------ Input material ------

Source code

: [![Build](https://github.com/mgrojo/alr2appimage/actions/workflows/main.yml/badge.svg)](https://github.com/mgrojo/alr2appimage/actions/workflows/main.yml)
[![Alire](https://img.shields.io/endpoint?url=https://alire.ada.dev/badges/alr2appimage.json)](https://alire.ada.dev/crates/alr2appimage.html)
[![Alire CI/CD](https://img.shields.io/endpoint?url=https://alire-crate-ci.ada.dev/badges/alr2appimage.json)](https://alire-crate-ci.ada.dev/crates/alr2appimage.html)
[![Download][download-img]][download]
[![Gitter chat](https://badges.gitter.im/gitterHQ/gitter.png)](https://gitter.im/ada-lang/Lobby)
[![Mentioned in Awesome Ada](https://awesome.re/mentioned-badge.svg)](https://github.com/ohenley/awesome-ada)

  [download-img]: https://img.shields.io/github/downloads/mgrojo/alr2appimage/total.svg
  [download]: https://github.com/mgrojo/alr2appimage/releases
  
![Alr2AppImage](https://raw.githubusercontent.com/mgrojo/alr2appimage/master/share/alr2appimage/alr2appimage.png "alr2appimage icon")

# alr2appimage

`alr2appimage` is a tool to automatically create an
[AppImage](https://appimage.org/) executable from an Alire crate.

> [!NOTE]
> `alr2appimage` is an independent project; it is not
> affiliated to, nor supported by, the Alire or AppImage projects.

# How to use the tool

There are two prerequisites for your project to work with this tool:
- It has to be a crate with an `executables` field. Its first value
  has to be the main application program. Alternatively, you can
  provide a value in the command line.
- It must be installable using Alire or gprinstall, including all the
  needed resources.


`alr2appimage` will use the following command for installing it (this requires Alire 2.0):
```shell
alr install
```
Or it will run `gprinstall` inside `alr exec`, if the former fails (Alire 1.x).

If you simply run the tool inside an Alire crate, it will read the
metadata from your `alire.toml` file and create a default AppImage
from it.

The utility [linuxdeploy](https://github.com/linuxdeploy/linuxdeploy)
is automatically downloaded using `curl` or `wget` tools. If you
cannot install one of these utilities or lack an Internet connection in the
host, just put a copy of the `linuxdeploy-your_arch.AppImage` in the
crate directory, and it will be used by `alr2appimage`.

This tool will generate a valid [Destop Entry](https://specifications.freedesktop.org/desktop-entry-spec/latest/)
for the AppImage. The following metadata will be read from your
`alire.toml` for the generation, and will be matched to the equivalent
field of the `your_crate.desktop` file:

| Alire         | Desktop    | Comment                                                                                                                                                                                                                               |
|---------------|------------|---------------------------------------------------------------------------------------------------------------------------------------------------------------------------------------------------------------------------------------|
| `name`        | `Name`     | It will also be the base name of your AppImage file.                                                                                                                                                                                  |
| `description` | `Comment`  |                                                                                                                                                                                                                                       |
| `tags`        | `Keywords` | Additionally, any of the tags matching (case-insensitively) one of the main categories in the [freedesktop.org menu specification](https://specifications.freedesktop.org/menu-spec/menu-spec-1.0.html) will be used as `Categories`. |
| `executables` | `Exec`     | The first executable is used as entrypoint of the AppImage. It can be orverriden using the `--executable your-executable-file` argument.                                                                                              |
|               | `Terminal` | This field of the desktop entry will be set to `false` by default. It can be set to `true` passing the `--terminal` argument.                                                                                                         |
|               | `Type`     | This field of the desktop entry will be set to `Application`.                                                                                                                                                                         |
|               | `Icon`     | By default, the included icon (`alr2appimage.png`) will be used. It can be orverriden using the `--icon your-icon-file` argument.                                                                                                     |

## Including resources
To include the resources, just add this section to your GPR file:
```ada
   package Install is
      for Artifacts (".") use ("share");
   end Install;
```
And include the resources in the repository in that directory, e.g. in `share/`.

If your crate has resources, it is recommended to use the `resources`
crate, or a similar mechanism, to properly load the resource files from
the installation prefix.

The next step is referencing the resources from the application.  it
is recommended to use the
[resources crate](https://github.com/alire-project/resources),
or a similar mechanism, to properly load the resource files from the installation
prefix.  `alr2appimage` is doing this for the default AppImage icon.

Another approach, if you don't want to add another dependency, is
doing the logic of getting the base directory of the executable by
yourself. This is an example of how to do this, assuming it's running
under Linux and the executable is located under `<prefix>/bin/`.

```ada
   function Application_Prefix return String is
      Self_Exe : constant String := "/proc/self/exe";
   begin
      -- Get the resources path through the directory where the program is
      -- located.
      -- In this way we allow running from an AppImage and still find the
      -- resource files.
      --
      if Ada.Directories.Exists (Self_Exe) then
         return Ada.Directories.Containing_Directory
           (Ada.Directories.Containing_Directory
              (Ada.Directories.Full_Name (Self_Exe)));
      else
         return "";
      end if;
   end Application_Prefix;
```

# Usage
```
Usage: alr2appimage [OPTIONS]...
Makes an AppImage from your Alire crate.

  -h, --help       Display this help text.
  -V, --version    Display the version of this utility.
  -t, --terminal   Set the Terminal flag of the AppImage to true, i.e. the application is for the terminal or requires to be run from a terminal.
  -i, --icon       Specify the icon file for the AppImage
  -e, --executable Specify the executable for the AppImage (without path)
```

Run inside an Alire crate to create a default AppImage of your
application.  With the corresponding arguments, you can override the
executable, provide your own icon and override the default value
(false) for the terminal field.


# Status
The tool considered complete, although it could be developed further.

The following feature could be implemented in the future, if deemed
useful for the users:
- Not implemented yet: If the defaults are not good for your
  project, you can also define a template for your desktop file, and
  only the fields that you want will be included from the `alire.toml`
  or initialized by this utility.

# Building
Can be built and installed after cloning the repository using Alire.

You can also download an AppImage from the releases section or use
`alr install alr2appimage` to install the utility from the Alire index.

------

## Problem to work on:
Could you restate the records above word for word?

## Written response:
Source code

: [![Build](https://github.com/mgrojo/alr2appimage/actions/workflows/main.yml/badge.svg)](https://github.com/mgrojo/alr2appimage/actions/workflows/main.yml)
[![Alire](https://img.shields.io/endpoint?url=https://alire.ada.dev/badges/alr2appimage.json)](https://alire.ada.dev/crates/alr2appimage.html)
[![Alire CI/CD](https://img.shields.io/endpoint?url=https://alire-crate-ci.ada.dev/badges/alr2appimage.json)](https://alire-crate-ci.ada.dev/crates/alr2appimage.html)
[![Download][download-img]][download]
[![Gitter chat](https://badges.gitter.im/gitterHQ/gitter.png)](https://gitter.im/ada-lang/Lobby)
[![Mentioned in Awesome Ada](https://awesome.re/mentioned-badge.svg)](https://github.com/ohenley/awesome-ada)

  [download-img]: https://img.shields.io/github/downloads/mgrojo/alr2appimage/total.svg
  [download]: https://github.com/mgrojo/alr2appimage/releases
  
![Alr2AppImage](https://raw.githubusercontent.com/mgrojo/alr2appimage/master/share/alr2appimage/alr2appimage.png "alr2appimage icon")

# alr2appimage

`alr2appimage` is a tool to automatically create an
[AppImage](https://appimage.org/) executable from an Alire crate.

> [!NOTE]
> `alr2appimage` is an independent project; it is not
> affiliated to, nor supported by, the Alire or AppImage projects.

# How to use the tool

There are two prerequisites for your project to work with this tool:
- It has to be a crate with an `executables` field. Its first value
  has to be the main application program. Alternatively, you can
  provide a value in the command line.
- It must be installable using Alire or gprinstall, including all the
  needed resources.


`alr2appimage` will use the following command for installing it (this requires Alire 2.0):
```shell
alr install
```
Or it will run `gprinstall` inside `alr exec`, if the former fails (Alire 1.x).

If you simply run the tool inside an Alire crate, it will read the
metadata from your `alire.toml` file and create a default AppImage
from it.

The utility [linuxdeploy](https://github.com/linuxdeploy/linuxdeploy)
is automatically downloaded using `curl` or `wget` tools. If you
cannot install one of these utilities or lack an Internet connection in the
host, just put a copy of the `linuxdeploy-your_arch.AppImage` in the
crate directory, and it will be used by `alr2appimage`.

This tool will generate a valid [Destop Entry](https://specifications.freedesktop.org/desktop-entry-spec/latest/)
for the AppImage. The following metadata will be read from your
`alire.toml` for the generation, and will be matched to the equivalent
field of the `your_crate.desktop` file:

| Alire         | Desktop    | Comment                                                                                                                                                                                                                               |
|---------------|------------|---------------------------------------------------------------------------------------------------------------------------------------------------------------------------------------------------------------------------------------|
| `name`        | `Name`     | It will also be the base name of your AppImage file.                                                                                                                                                                                  |
| `description` | `Comment`  |                                                                                                                                                                                                                                       |
| `tags`        | `Keywords` | Additionally, any of the tags matching (case-insensitively) one of the main categories in the [freedesktop.org menu specification](https://specifications.freedesktop.org/menu-spec/menu-spec-1.0.html) will be used as `Categories`. |
| `executables` | `Exec`     | The first executable is used as entrypoint of the AppImage. It can be orverriden using the `--executable your-executable-file` argument.                                                                                              |
|               | `Terminal` | This field of the desktop entry will be set to `false` by default. It can be set to `true` passing the `--terminal` argument.                                                                                                         |
|               | `Type`     | This field of the desktop entry will be set to `Application`.                                                                                                                                                                         |
|               | `Icon`     | By default, the included icon (`alr2appimage.png`) will be used. It can be orverriden using the `--icon your-icon-file` argument.                                                                                                     |

## Including resources
To include the resources, just add this section to your GPR file:
```ada
   package Install is
      for Artifacts (".") use ("share");
   end Install;
```
And include the resources in the repository in that directory, e.g. in `share/`.

If your crate has resources, it is recommended to use the `resources`
crate, or a similar mechanism, to properly load the resource files from
the installation prefix.

The next step is referencing the resources from the application.  it
is recommended to use the
[resources crate](https://github.com/alire-project/resources),
or a similar mechanism, to properly load the resource files from the installation
prefix.  `alr2appimage` is doing this for the default AppImage icon.

Another approach, if you don't want to add another dependency, is
doing the logic of getting the base directory of the executable by
yourself. This is an example of how to do this, assuming it's running
under Linux and the executable is located under `<prefix>/bin/`.

```ada
   function Application_Prefix return String is
      Self_Exe : constant String := "/proc/self/exe";
   begin
      -- Get the resources path through the directory where the program is
      -- located.
      -- In this way we allow running from an AppImage and still find the
      -- resource files.
      --
      if Ada.Directories.Exists (Self_Exe) then
         return Ada.Directories.Containing_Directory
           (Ada.Directories.Containing_Directory
              (Ada.Directories.Full_Name (Self_Exe)));
      else
         return "";
      end if;
   end Application_Prefix;
```

# Usage
```
Usage: alr2appimage [OPTIONS]...
Makes an AppImage from your Alire crate.

  -h, --help       Display this help text.
  -V, --version    Display the version of this utility.
  -t, --terminal   Set the Terminal flag of the AppImage to true, i.e. the application is for the terminal or requires to be run from a terminal.
  -i, --icon       Specify the icon file for the AppImage
  -e, --executable Specify the executable for the AppImage (without path)
```

Run inside an Alire crate to create a default AppImage of your
application.  With the corresponding arguments, you can override the
executable, provide your own icon and override the default value
(false) for the terminal field.


# Status
The tool considered complete, although it could be developed further.

The following feature could be implemented in the future, if deemed
useful for the users:
- Not implemented yet: If the defaults are not good for your
  project, you can also define a template for your desktop file, and
  only the fields that you want will be included from the `alire.toml`
  or initialized by this utility.

# Building
Can be built and installed after cloning the repository using Alire.

You can also download an AppImage from the releases section or use
`alr install alr2appimage` to install the utility from the Alire index.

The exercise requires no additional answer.